As digital assets move further into the regulated financial mainstream, the centre of gravity is shifting from speculative crypto projects towards real-world asset tokenisation, institutional use cases, and capital market infrastructure. For Wanrob Boontham, CFA, FRM, Chief Investment Officer at Token X, the next phase of the industry will be defined not by hype, but by governance, investor adoption, use-case expansion, and the ability to bring blockchain-based efficiency into real financial markets, he explained in an interview with Hubbis.

Key Takeaways

  • Real-world asset tokenisation is becoming the central digital asset theme: Wanrob sees the industry moving beyond the earlier crypto cycle, where many projects lacked governance, controls, fundamentals, or real asset backing. The next phase is being driven by tokenised securities, tokenised assets, and regulated structures linked to real economic value.
  • Institutional adoption is changing the character of the market: Financial institutions and regulators are now engaging more seriously with blockchain and tokenisation.

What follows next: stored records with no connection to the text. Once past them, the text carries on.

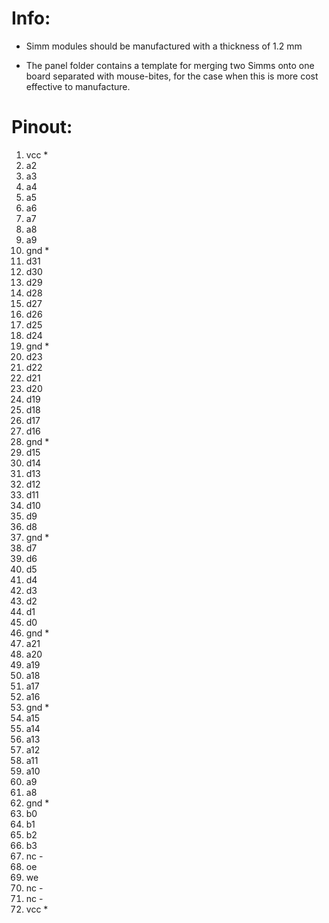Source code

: # Info:
- Simm modules should be manufactured with a thickness of 1.2 mm

- The panel folder contains a template for merging two Simms
onto one board separated with mouse-bites, for the case
when this is more cost effective to manufacture.


# Pinout:

1. vcc     * 
2. a2
3. a3
4. a4
5. a5
6. a6
7. a7
8. a8
9. a9
10. gnd     *
11. d31
12. d30
13. d29
14. d28
15. d27
16. d26
17. d25
18. d24
19. gnd     *
20. d23
21. d22
22. d21
23. d20
24. d19
25. d18
26. d17
27. d16
28. gnd     *
29. d15
30. d14
31. d13
32. d12
33. d11
34. d10
35. d9
36. d8
37. gnd     *
38. d7
39. d6
40. d5
41. d4
42. d3
43. d2
44. d1
45. d0
46. gnd     *
47. a21
48. a20
49. a19
50. a18
51. a17
52. a16
53. gnd     *
54. a15
55. a14
56. a13
57. a12
58. a11
59. a10
60. a9
61. a8
62. gnd     *
63. b0
64. b1
65. b2
66. b3
67. nc      -
68. oe
69. we
70. nc      -
71. nc      -
72. vcc     *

This marks a shift from crypto-native experimentation towards applications that can sit within established capital market and investment frameworks.
  • Investor education remains essential: Token X has spent the past several years helping investors understand what tokens are, why blockchain is being used, how cash flows are structured, and whether a project has legitimate backing. Wanrob sees that education process as central to wider adoption.
  • Thailand is at the starting point of tokenised securities: Wanrob sees significant room to expand use cases in Thailand, including investment tokens, tokenised securities, tokenised assets, conducting through public offerings, private placements, and transaction-specific structures.
  • The wider SCBX ecosystem can support market depth: Token X’s primary market role can be complemented by group capabilities across investment, digital assets, venture investment, blockchain, and AI. Wanrob sees this as important for improving liquidity, investor adoption, and aftermarket activity.
  • Tokenisation could become part of capital market infrastructure: The longer-term case rests on operational savings, faster settlement, and atomic settlement. Wanrob believes the efficiency benefits of blockchain have already been tested sufficiently to support wider capital market adoption.
  • Token X’s ambition is regional: Wanrob wants Token X to become not only a leading tokenizer in Thailand, but a meaningful APAC platform as tokenisation expands across markets, asset classes, and investor segments.

 

Token X operates at the intersection of traditional finance, digital assets, and capital market innovation. As tokenisation becomes more widely understood by institutions, regulators, issuers, and investors, the company is positioning itself around a market that is moving from experimentation towards execution.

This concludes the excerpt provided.